Outreach programmes are essential to achieving and maintaining buy-in, and should focus on educating communities on the risk of rabies and available control and prevention measures. Between December 2016 and April 2017, the FAO conducted a pilot study in Pejeng Village, in Gianyar Regency. This study was aimed at increasing community compliance with rabies control through a series of educational workshops and by promoting responsible dog ownership, supported by village health workers and backed up by local law enforcement. The results encourage optimism that actions taken locally can lead to increased public engagement and awareness of rabies risk in the community, while fostering daily dialogue between veterinary and public health personnel.
The elimination of rabies is achievable if there is long-term commitment to effective control strategies and surveillance. The time needed to complete the interruption of rabies virus transmission and declare freedom from the disease is typically longer than anticipated by both politicians and academics. This is because, in practice, delivering surveillance and control activities at scale in all communities is often much harder than it might appear. Therefore, maintaining momentum when cases are declining is particularly important. The government must continue to commit sufficient resources and not disengage prematurely.
Communication strategies must stress this need for sustained effort and manage expectations about the amount of time and investment required − both for practitioners and high-level stakeholders. Misinformation poses a major threat to the control of rabies in an emergency situation and can compromise achievements when progress has been made and elimination is being approached. The development of a coordinated communication strategy involving all relevant sectors is therefore a key component of control efforts to make rabies-free Bali a reality, and prevent the further spread of rabies across South-East Asia.
Conclusions
The development and implementation of control options for rabies require careful consideration of the availability of resources, as well as stakeholder engagement and support to carry out interventions. Given the financial, technical and structural constraints in LMICs, it is important to identify the most appropriate strategies and allocate resources accordingly.

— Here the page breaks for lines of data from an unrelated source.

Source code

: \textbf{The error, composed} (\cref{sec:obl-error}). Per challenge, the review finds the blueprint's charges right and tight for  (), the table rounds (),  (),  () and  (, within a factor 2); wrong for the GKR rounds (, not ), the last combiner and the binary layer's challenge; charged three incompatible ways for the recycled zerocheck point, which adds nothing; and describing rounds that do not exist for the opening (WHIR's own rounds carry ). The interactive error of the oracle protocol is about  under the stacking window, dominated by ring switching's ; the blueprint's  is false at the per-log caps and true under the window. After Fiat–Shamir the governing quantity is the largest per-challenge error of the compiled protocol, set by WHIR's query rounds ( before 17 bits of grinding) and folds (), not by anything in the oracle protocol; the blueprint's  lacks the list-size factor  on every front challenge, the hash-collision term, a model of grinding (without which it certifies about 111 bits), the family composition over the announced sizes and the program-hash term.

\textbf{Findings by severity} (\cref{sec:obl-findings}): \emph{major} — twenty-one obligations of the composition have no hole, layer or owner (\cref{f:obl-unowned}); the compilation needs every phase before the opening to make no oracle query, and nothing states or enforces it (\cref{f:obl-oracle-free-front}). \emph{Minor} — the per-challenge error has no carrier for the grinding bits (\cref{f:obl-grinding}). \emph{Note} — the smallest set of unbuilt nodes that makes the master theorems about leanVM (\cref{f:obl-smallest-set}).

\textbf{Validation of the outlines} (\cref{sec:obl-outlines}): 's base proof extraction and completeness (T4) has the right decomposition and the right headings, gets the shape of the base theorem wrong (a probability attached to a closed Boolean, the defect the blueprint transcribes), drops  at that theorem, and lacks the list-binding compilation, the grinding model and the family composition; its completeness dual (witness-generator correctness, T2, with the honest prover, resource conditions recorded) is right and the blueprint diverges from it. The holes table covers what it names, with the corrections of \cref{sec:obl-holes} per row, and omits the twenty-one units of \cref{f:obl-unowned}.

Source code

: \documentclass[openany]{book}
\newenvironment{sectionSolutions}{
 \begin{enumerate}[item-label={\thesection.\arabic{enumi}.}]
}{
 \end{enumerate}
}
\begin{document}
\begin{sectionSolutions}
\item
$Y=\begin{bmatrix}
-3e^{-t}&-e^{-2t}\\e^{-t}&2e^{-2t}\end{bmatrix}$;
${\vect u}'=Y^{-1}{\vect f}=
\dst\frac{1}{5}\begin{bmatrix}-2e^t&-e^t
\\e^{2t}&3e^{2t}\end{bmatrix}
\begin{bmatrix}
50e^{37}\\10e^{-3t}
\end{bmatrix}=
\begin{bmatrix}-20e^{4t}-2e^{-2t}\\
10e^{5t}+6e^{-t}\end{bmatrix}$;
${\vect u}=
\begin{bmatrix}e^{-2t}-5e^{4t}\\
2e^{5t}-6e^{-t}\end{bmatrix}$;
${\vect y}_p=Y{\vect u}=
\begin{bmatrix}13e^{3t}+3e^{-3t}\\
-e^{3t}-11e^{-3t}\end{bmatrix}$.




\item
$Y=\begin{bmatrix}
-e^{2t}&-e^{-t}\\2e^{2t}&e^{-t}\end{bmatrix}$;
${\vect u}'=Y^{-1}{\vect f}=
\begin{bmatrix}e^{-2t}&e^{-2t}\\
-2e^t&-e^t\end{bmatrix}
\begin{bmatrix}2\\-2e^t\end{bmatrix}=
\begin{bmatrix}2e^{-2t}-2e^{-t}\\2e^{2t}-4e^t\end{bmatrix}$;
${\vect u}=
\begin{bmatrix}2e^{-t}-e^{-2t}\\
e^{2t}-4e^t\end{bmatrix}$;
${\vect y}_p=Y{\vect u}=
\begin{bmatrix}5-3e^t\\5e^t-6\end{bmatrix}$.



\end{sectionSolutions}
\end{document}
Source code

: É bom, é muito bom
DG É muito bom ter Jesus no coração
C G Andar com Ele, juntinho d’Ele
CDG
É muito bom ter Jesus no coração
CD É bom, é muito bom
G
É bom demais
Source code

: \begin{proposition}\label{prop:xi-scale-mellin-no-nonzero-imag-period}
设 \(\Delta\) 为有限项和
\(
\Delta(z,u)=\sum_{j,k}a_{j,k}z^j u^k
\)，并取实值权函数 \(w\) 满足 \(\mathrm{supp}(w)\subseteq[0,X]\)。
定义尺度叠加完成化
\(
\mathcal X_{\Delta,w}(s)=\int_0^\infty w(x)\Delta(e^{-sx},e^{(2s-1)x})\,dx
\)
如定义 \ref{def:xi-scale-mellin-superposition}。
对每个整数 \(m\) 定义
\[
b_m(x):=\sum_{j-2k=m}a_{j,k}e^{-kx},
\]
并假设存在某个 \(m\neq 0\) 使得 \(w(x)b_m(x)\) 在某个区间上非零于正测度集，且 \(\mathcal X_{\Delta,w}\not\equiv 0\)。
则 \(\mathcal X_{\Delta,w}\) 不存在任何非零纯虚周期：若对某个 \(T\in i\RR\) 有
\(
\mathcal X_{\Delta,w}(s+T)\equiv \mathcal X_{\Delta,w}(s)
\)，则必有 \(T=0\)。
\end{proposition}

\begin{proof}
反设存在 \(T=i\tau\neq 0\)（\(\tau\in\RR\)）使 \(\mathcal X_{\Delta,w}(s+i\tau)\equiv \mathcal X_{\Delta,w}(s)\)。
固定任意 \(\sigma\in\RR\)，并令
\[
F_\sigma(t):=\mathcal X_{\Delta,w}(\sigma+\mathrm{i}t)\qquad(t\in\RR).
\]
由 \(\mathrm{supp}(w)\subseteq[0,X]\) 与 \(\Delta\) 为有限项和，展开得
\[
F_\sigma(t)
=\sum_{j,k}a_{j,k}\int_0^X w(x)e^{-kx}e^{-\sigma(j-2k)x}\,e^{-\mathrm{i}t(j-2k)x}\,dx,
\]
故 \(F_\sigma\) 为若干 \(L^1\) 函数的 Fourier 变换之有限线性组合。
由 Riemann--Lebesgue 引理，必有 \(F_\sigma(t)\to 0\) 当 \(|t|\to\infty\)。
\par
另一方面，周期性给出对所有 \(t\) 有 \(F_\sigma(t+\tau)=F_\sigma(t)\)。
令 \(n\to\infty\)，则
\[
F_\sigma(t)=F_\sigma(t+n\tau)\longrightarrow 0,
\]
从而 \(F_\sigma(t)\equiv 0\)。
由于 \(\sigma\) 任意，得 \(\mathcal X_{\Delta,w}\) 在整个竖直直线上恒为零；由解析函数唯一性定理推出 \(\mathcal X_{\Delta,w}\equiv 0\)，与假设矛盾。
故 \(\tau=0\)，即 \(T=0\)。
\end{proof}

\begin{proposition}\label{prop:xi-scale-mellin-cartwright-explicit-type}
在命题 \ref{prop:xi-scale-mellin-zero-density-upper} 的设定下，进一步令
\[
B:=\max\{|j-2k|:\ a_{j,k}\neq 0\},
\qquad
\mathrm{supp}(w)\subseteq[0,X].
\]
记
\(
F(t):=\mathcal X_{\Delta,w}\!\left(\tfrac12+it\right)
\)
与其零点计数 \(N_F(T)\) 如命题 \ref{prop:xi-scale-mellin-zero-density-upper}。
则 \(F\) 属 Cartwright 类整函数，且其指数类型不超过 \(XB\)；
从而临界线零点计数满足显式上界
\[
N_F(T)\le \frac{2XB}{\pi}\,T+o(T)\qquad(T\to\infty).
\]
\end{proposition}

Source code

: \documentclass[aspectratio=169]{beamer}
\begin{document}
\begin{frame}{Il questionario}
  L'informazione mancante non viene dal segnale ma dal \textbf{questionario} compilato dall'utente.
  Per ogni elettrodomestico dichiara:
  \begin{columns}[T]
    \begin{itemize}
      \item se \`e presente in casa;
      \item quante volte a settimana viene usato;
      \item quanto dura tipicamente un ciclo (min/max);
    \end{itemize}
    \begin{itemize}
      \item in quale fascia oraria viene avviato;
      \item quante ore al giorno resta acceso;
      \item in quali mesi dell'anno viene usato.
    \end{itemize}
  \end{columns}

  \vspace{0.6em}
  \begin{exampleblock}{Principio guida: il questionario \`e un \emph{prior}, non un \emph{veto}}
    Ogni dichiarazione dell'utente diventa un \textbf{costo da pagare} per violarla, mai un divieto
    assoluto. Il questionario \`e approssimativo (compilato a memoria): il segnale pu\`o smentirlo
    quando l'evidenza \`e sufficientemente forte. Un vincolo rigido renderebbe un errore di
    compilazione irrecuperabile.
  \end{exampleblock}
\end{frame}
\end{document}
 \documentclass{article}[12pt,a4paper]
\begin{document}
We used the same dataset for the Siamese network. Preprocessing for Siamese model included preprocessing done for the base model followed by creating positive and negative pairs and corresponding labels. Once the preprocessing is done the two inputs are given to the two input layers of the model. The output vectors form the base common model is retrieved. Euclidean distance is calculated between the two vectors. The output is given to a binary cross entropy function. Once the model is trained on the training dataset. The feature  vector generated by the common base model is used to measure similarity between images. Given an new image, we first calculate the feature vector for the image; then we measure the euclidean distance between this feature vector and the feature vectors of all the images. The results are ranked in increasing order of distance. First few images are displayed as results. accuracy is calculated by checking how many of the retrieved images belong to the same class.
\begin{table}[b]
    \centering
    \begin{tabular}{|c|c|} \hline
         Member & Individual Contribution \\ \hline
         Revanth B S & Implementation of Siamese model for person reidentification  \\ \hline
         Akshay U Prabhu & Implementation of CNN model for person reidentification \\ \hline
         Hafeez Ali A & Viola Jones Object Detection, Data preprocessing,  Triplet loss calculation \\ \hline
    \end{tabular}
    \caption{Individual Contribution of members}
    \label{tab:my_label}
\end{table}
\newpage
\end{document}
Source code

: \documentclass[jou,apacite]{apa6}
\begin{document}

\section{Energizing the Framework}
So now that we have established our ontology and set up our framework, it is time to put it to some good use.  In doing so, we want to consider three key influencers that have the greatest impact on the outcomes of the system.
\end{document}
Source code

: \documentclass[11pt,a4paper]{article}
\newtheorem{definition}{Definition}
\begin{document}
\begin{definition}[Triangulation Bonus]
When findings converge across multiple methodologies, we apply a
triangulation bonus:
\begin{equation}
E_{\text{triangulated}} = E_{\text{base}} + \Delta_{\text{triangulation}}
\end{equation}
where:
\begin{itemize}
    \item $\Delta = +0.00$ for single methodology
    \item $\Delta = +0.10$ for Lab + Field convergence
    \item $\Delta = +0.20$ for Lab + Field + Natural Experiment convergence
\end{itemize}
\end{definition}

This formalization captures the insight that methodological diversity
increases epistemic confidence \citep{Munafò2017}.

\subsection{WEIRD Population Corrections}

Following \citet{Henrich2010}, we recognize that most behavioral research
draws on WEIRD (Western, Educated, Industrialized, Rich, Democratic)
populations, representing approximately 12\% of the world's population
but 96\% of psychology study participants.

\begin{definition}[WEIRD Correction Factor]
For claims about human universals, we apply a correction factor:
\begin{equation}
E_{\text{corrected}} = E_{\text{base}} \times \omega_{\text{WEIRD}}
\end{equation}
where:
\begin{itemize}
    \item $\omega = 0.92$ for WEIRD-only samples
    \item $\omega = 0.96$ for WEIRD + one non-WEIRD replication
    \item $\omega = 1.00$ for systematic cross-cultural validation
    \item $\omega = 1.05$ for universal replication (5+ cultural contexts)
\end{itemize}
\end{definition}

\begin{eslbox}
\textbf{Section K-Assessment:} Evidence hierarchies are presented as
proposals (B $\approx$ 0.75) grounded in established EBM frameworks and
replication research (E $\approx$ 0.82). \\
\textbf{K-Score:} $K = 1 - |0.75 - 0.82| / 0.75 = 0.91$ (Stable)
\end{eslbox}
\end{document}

To eliminate rabies from Bali will require time and commitment; efforts should be directed towards well-coordinated, high-coverage, annual dog vaccination campaigns, using high-quality vaccines and enhanced surveillance, instead of ineffective activities, such as dog culling and the indiscriminate sampling of apparently healthy animals for surveillance. The isolated nature of Bali, an island, makes it an ideal target for achieving freedom from rabies, but the logistics of vaccinating large numbers of mostly free-roaming dogs also make it challenging. Lessons drawn from Bali (Box 1) are applicable to other large and dense canine populations, where dog management and rabies control may appear overwhelming.
Box 1. Recommendations drawn from the rabies control programme on Bali.
Surveillance − routine animal surveillance on Bali detects only a small fraction of circulating cases in the dog population (<10%). Indiscriminate dog culling on the pretext of surveillance (laboratory testing of culled animals) is not effective for detecting rabies. In contrast, surveillance targeted through integrated bite-case management (IBCM), coupled with increased public awareness, is a sensitive and efficient way to increase case detection. Once disease incidence is reduced to low levels (an average of <10 canine cases detected per month through routine surveillance), an effort should be made to enhance surveillance. Using IBCM, following up high-risk bites is expected to detect 20−40% of probable rabid dogs, and sample recovery from investigations should at least double the number of confirmed canine cases when compared to routine surveillance (18, 19).
Vaccination − comprehensive island-wide mass campaigns should be conducted annually in all villages and aim to achieve high coverage (>70% across all areas, including sub-villages and remote settlements). At least two years of mass dog vaccination should be undertaken, without any case detection, under surveillance enhanced by IBCM, as part of the procedure to verify freedom from disease, before mass dog vaccination can be safely discontinued (8). Supplementary vaccinations should target puppies born after campaigns and unvaccinated dogs missed during campaigns. Emergency response vaccinations should be guided by IBCM, implemented rapidly (<10 days after case detection) and cover an extended radius; for example, villages within an approximate 10-km radius of the detected case.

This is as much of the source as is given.